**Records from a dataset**
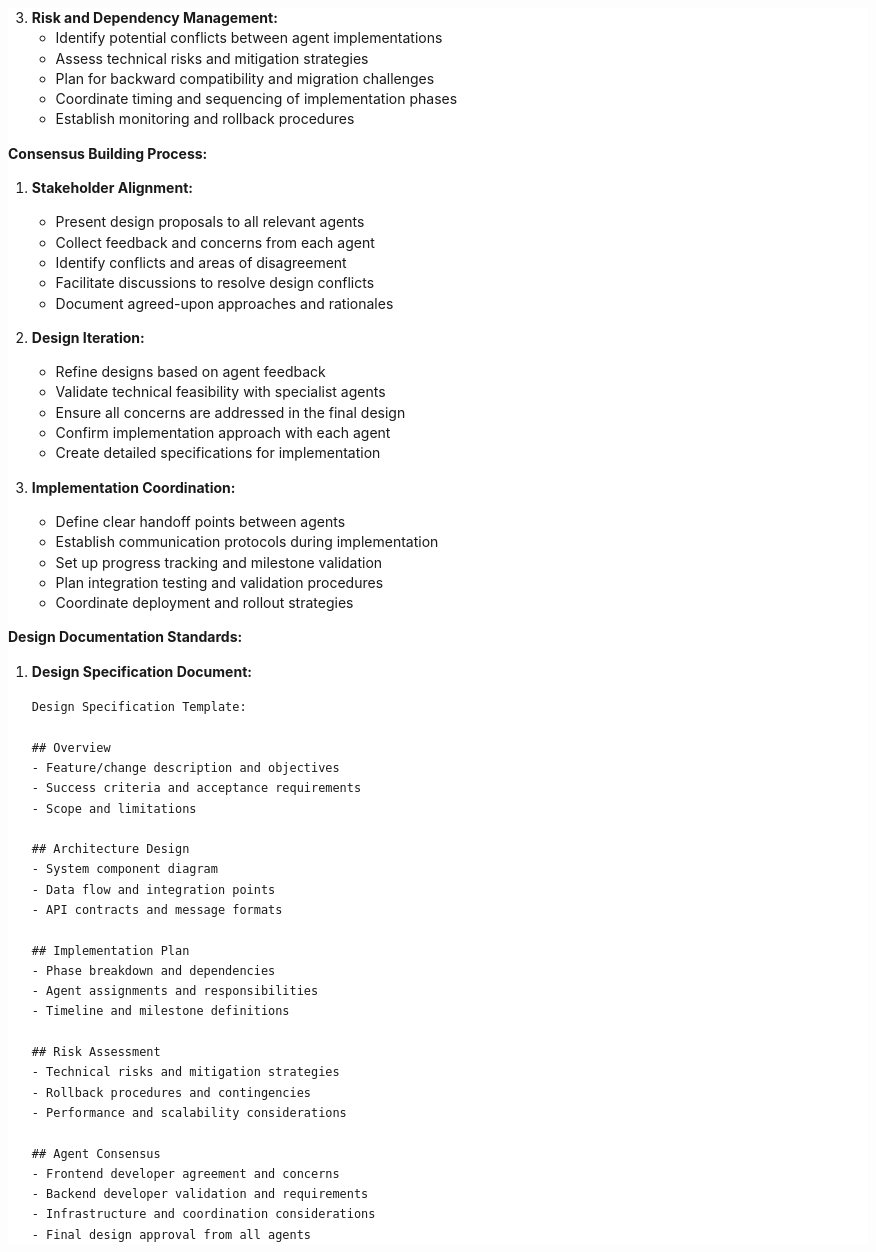 3. **Risk and Dependency Management:**
   - Identify potential conflicts between agent implementations
   - Assess technical risks and mitigation strategies
   - Plan for backward compatibility and migration challenges
   - Coordinate timing and sequencing of implementation phases
   - Establish monitoring and rollback procedures

**Consensus Building Process:**

1. **Stakeholder Alignment:**
   - Present design proposals to all relevant agents
   - Collect feedback and concerns from each agent
   - Identify conflicts and areas of disagreement
   - Facilitate discussions to resolve design conflicts
   - Document agreed-upon approaches and rationales

2. **Design Iteration:**
   - Refine designs based on agent feedback
   - Validate technical feasibility with specialist agents
   - Ensure all concerns are addressed in the final design
   - Confirm implementation approach with each agent
   - Create detailed specifications for implementation

3. **Implementation Coordination:**
   - Define clear handoff points between agents
   - Establish communication protocols during implementation
   - Set up progress tracking and milestone validation
   - Plan integration testing and validation procedures
   - Coordinate deployment and rollout strategies

**Design Documentation Standards:**

1. **Design Specification Document:**
   ```
   Design Specification Template:
   
   ## Overview
   - Feature/change description and objectives
   - Success criteria and acceptance requirements
   - Scope and limitations
   
   ## Architecture Design
   - System component diagram
   - Data flow and integration points
   - API contracts and message formats
   
   ## Implementation Plan
   - Phase breakdown and dependencies
   - Agent assignments and responsibilities
   - Timeline and milestone definitions
   
   ## Risk Assessment
   - Technical risks and mitigation strategies
   - Rollback procedures and contingencies
   - Performance and scalability considerations
   
   ## Agent Consensus
   - Frontend developer agreement and concerns
   - Backend developer validation and requirements
   - Infrastructure and coordination considerations
   - Final design approval from all agents
   ```
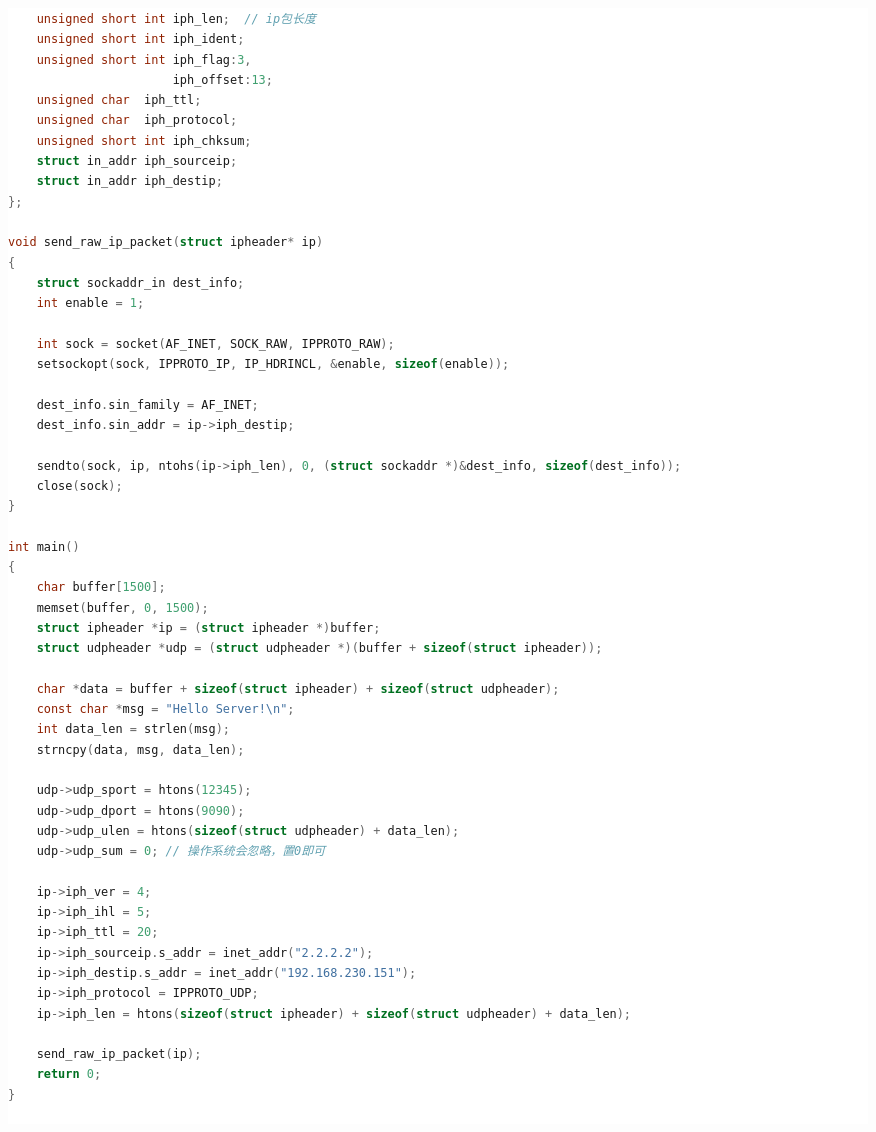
 ```c
    unsigned short int iph_len;  // ip包长度
    unsigned short int iph_ident;
    unsigned short int iph_flag:3,
                       iph_offset:13;
    unsigned char  iph_ttl;
    unsigned char  iph_protocol;
    unsigned short int iph_chksum;
    struct in_addr iph_sourceip;
    struct in_addr iph_destip;
};

void send_raw_ip_packet(struct ipheader* ip)
{
    struct sockaddr_in dest_info;
    int enable = 1;
    
    int sock = socket(AF_INET, SOCK_RAW, IPPROTO_RAW);
    setsockopt(sock, IPPROTO_IP, IP_HDRINCL, &enable, sizeof(enable));
    
    dest_info.sin_family = AF_INET;
    dest_info.sin_addr = ip->iph_destip;
    
    sendto(sock, ip, ntohs(ip->iph_len), 0, (struct sockaddr *)&dest_info, sizeof(dest_info));
    close(sock);
}

int main()
{
    char buffer[1500];
    memset(buffer, 0, 1500);
    struct ipheader *ip = (struct ipheader *)buffer;
    struct udpheader *udp = (struct udpheader *)(buffer + sizeof(struct ipheader));
    
    char *data = buffer + sizeof(struct ipheader) + sizeof(struct udpheader);
    const char *msg = "Hello Server!\n";
    int data_len = strlen(msg);
    strncpy(data, msg, data_len);
    
    udp->udp_sport = htons(12345);
    udp->udp_dport = htons(9090);
    udp->udp_ulen = htons(sizeof(struct udpheader) + data_len);
    udp->udp_sum = 0; // 操作系统会忽略，置0即可
    
    ip->iph_ver = 4;
    ip->iph_ihl = 5;
    ip->iph_ttl = 20;
    ip->iph_sourceip.s_addr = inet_addr("2.2.2.2");
    ip->iph_destip.s_addr = inet_addr("192.168.230.151");
    ip->iph_protocol = IPPROTO_UDP;
    ip->iph_len = htons(sizeof(struct ipheader) + sizeof(struct udpheader) + data_len);
    
    send_raw_ip_packet(ip);
    return 0;
}
    
```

**What the exercise asks**
From the data above, show each line that contains "short".

**Task answer**
    unsigned short int iph_len;  // ip包长度
    unsigned short int iph_ident;
    unsigned short int iph_flag:3,
    unsigned short int iph_chksum;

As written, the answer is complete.